Je connais des bilingues parfaitement dissociés, avec une indépendance franco-espagnole aussi virtuose que celle des batteurs dont le bras droit bat une mesure et le bras gauche une autre.
Ce n’est pas mon cas, et le français étant mon bras droit, je reste troublée par ce qu’on appelle les faux amis.
J’ai du mal, par exemple à me mettre dans le crâne que bizarro en espagnol signifie brave et dans un second temps généreux. « Un bizarro caballero » éveillera en moi l’image de Don Quichotte ou du chevalier sans corps d’Italo Calvino, et « un bizarro donador » celle d’un milliardaire excentrique.
Mon attitude est ici tout à fait francocentriste, car selon Robert et la grammaire Brunot et Bruneau, notre bizarre français est un emprunt à l’espagnol, qui l’aurait lui-même emprunté, selon el Diccionario de la Real Academia, à l’italien bizzarro qui signifiait irascible. (Il est singulier qu’un irascible Italien devienne un brave Espagnol puis un insolite Français.)

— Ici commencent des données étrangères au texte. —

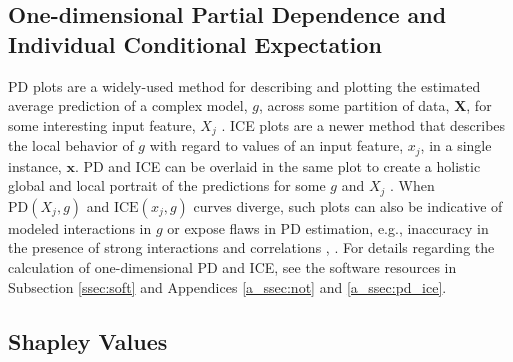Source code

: \documentclass[information,article,submit,moreauthors,pdftex]{definitions/mdpi}
\begin{document}
\subsection{One-dimensional Partial Dependence and Individual Conditional Expectation}\label{ssec:pd_ice}

PD plots are a widely-used method for describing and plotting the estimated average prediction of a complex model, $g$, across some partition of data, $\mathbf{X}$, for some interesting input feature, $X_j$ \cite{esl}. ICE plots are a newer method that describes the local behavior of $g$ with regard to values of an input feature, $x_j$, in a single instance, $\mathbf{x}$. PD and ICE can be overlaid in the same plot to create a holistic global and local portrait of the predictions for some $g$ and $X_j$ \cite{ice_plots}. When $\text{PD}(X_j, g)$ and $\text{ICE}(x_j,  g)$ curves diverge, such plots can also be indicative of modeled interactions in $g$ or expose flaws in PD estimation, e.g., inaccuracy in the presence of strong interactions and correlations \cite{ice_plots}, \cite{ale_plot}.  For details regarding the calculation of one-dimensional PD and ICE, see the software resources in Subsection \ref{ssec:soft} and Appendices \ref{a_ssec:not} and \ref{a_ssec:pd_ice}.

\subsection{Shapley Values}\label{ssec:shap}
\end{document}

Mais je dirai à ma décharge que si le sens de bizarre a éclipsé pour moi injustement celui de bizarro, c’est que la fortune de ce mot au cours des deux derniers siècles a été grande en France, avec Baudelaire : « Le beau est toujours bizarre », et surtout la voix de Louis Jouvet qui nous gratte encore la tête : « Vous avez dit bizarre ? Comme c’est bizarre».
Mais il existe aussi entre les langues des amis de fortune. Je n’ai aucune difficulté à accueillir en espagnol el gandul, le fainéant, le bon à rien insolent, qui a pour anagramme dans notre langue, article compris, (je ne crois pas que Google ait encore répertorié les anagrammes bilingues) le glandu, sans étymologie commune et d’un niveau de langue nettement moins élégant (je viens de lire la rime “gandul / azul” dans un poème de Rubén Darío). Le glandu désigne un individu niais et bas, ou un Français moyen râleur et raciste interprété dans les années 80 par Thierry Le Luron. Ce hasard des langues qui me ravit fait aussi que le verbe gandulear a un sens très voisin de notre glandouiller.
Quel est l’intérêt de ces remarques ? Je ne sais pas. Quelque chose comme le “plurilinguisme joyeux” dont parle Hélène Cixous dans Une autobiographie allemande. J’aime tripoter les mots, les mettre côte à côte, les superposer ou les extraire les uns des autres. J’ai du plaisir à exercer mes deux paires d’oreilles, ou à rassembler en un même roulement trébuchant de caisse-claire mon bras droit et mon bras gauche.